| Data for analysis |
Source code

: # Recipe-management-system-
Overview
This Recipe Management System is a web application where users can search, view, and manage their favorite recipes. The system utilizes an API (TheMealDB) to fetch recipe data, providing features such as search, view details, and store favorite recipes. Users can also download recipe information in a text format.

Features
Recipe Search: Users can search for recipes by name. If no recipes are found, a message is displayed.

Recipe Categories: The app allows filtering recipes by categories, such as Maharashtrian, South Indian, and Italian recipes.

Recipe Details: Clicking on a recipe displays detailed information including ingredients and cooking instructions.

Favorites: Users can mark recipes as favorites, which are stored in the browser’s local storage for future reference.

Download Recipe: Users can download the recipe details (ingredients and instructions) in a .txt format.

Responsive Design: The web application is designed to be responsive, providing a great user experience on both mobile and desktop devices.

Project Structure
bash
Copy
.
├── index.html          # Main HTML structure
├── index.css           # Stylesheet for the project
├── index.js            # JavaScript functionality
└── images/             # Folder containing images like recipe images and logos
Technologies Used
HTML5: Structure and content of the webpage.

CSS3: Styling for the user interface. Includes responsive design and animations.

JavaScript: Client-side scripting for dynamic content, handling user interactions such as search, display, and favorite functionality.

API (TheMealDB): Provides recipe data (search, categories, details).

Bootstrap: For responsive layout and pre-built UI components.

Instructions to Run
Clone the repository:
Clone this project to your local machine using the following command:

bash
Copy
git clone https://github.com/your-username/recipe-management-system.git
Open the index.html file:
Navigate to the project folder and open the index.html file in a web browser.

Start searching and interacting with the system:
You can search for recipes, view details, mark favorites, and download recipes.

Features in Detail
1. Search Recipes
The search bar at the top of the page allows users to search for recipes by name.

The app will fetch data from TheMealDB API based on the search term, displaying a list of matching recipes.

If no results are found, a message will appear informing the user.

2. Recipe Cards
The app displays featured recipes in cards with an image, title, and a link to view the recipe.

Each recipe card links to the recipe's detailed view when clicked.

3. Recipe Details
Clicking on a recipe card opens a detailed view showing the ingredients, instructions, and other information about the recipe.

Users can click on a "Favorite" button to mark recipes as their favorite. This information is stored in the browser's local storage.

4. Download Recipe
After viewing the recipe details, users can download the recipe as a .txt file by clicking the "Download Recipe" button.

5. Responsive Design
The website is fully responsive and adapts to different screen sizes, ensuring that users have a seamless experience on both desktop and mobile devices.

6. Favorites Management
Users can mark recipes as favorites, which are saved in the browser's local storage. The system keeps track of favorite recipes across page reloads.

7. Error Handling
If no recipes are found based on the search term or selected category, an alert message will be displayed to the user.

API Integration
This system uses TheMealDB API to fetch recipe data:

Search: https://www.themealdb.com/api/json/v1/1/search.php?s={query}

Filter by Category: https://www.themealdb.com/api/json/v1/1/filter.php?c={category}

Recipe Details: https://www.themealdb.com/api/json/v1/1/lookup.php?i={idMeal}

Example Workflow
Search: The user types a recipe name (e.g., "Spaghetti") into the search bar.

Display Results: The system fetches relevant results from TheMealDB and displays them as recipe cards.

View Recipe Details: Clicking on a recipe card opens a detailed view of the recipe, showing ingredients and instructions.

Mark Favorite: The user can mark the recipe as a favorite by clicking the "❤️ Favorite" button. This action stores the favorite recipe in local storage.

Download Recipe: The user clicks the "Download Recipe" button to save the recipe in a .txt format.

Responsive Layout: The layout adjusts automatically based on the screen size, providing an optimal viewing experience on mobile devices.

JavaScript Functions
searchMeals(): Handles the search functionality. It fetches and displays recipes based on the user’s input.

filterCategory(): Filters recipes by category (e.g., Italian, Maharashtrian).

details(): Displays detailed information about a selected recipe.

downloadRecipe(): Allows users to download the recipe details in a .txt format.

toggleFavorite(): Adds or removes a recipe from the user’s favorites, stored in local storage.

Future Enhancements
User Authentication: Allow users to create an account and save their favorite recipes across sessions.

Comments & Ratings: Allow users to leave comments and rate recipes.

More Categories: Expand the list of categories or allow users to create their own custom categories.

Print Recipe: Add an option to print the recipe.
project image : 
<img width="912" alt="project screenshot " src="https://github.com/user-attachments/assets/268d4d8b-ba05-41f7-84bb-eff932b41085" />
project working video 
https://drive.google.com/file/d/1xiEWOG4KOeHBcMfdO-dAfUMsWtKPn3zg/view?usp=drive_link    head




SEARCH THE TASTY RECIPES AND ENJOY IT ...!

| Exercise aim |
Give back the entries exactly. Omit none of them.

| Answer section |
Source code

: # Recipe-management-system-
Overview
This Recipe Management System is a web application where users can search, view, and manage their favorite recipes. The system utilizes an API (TheMealDB) to fetch recipe data, providing features such as search, view details, and store favorite recipes. Users can also download recipe information in a text format.

Features
Recipe Search: Users can search for recipes by name. If no recipes are found, a message is displayed.

Recipe Categories: The app allows filtering recipes by categories, such as Maharashtrian, South Indian, and Italian recipes.

Recipe Details: Clicking on a recipe displays detailed information including ingredients and cooking instructions.

Favorites: Users can mark recipes as favorites, which are stored in the browser’s local storage for future reference.

Download Recipe: Users can download the recipe details (ingredients and instructions) in a .txt format.

Responsive Design: The web application is designed to be responsive, providing a great user experience on both mobile and desktop devices.

Project Structure
bash
Copy
.
├── index.html          # Main HTML structure
├── index.css           # Stylesheet for the project
├── index.js            # JavaScript functionality
└── images/             # Folder containing images like recipe images and logos
Technologies Used
HTML5: Structure and content of the webpage.

CSS3: Styling for the user interface. Includes responsive design and animations.

JavaScript: Client-side scripting for dynamic content, handling user interactions such as search, display, and favorite functionality.

API (TheMealDB): Provides recipe data (search, categories, details).

Bootstrap: For responsive layout and pre-built UI components.

Instructions to Run
Clone the repository:
Clone this project to your local machine using the following command:

bash
Copy
git clone https://github.com/your-username/recipe-management-system.git
Open the index.html file:
Navigate to the project folder and open the index.html file in a web browser.

Start searching and interacting with the system:
You can search for recipes, view details, mark favorites, and download recipes.

Features in Detail
1. Search Recipes
The search bar at the top of the page allows users to search for recipes by name.

The app will fetch data from TheMealDB API based on the search term, displaying a list of matching recipes.

If no results are found, a message will appear informing the user.

2. Recipe Cards
The app displays featured recipes in cards with an image, title, and a link to view the recipe.

Each recipe card links to the recipe's detailed view when clicked.

3. Recipe Details
Clicking on a recipe card opens a detailed view showing the ingredients, instructions, and other information about the recipe.

Users can click on a "Favorite" button to mark recipes as their favorite. This information is stored in the browser's local storage.

4. Download Recipe
After viewing the recipe details, users can download the recipe as a .txt file by clicking the "Download Recipe" button.

5. Responsive Design
The website is fully responsive and adapts to different screen sizes, ensuring that users have a seamless experience on both desktop and mobile devices.

6. Favorites Management
Users can mark recipes as favorites, which are saved in the browser's local storage. The system keeps track of favorite recipes across page reloads.

7. Error Handling
If no recipes are found based on the search term or selected category, an alert message will be displayed to the user.

API Integration
This system uses TheMealDB API to fetch recipe data:

Search: https://www.themealdb.com/api/json/v1/1/search.php?s={query}

Filter by Category: https://www.themealdb.com/api/json/v1/1/filter.php?c={category}

Recipe Details: https://www.themealdb.com/api/json/v1/1/lookup.php?i={idMeal}

Example Workflow
Search: The user types a recipe name (e.g., "Spaghetti") into the search bar.

Display Results: The system fetches relevant results from TheMealDB and displays them as recipe cards.

View Recipe Details: Clicking on a recipe card opens a detailed view of the recipe, showing ingredients and instructions.

Mark Favorite: The user can mark the recipe as a favorite by clicking the "❤️ Favorite" button. This action stores the favorite recipe in local storage.

Download Recipe: The user clicks the "Download Recipe" button to save the recipe in a .txt format.

Responsive Layout: The layout adjusts automatically based on the screen size, providing an optimal viewing experience on mobile devices.

JavaScript Functions
searchMeals(): Handles the search functionality. It fetches and displays recipes based on the user’s input.

filterCategory(): Filters recipes by category (e.g., Italian, Maharashtrian).

details(): Displays detailed information about a selected recipe.

downloadRecipe(): Allows users to download the recipe details in a .txt format.

toggleFavorite(): Adds or removes a recipe from the user’s favorites, stored in local storage.

Future Enhancements
User Authentication: Allow users to create an account and save their favorite recipes across sessions.

Comments & Ratings: Allow users to leave comments and rate recipes.

More Categories: Expand the list of categories or allow users to create their own custom categories.

Print Recipe: Add an option to print the recipe.
project image : 
<img width="912" alt="project screenshot " src="https://github.com/user-attachments/assets/268d4d8b-ba05-41f7-84bb-eff932b41085" />
project working video 
https://drive.google.com/file/d/1xiEWOG4KOeHBcMfdO-dAfUMsWtKPn3zg/view?usp=drive_link    head




SEARCH THE TASTY RECIPES AND ENJOY IT ...!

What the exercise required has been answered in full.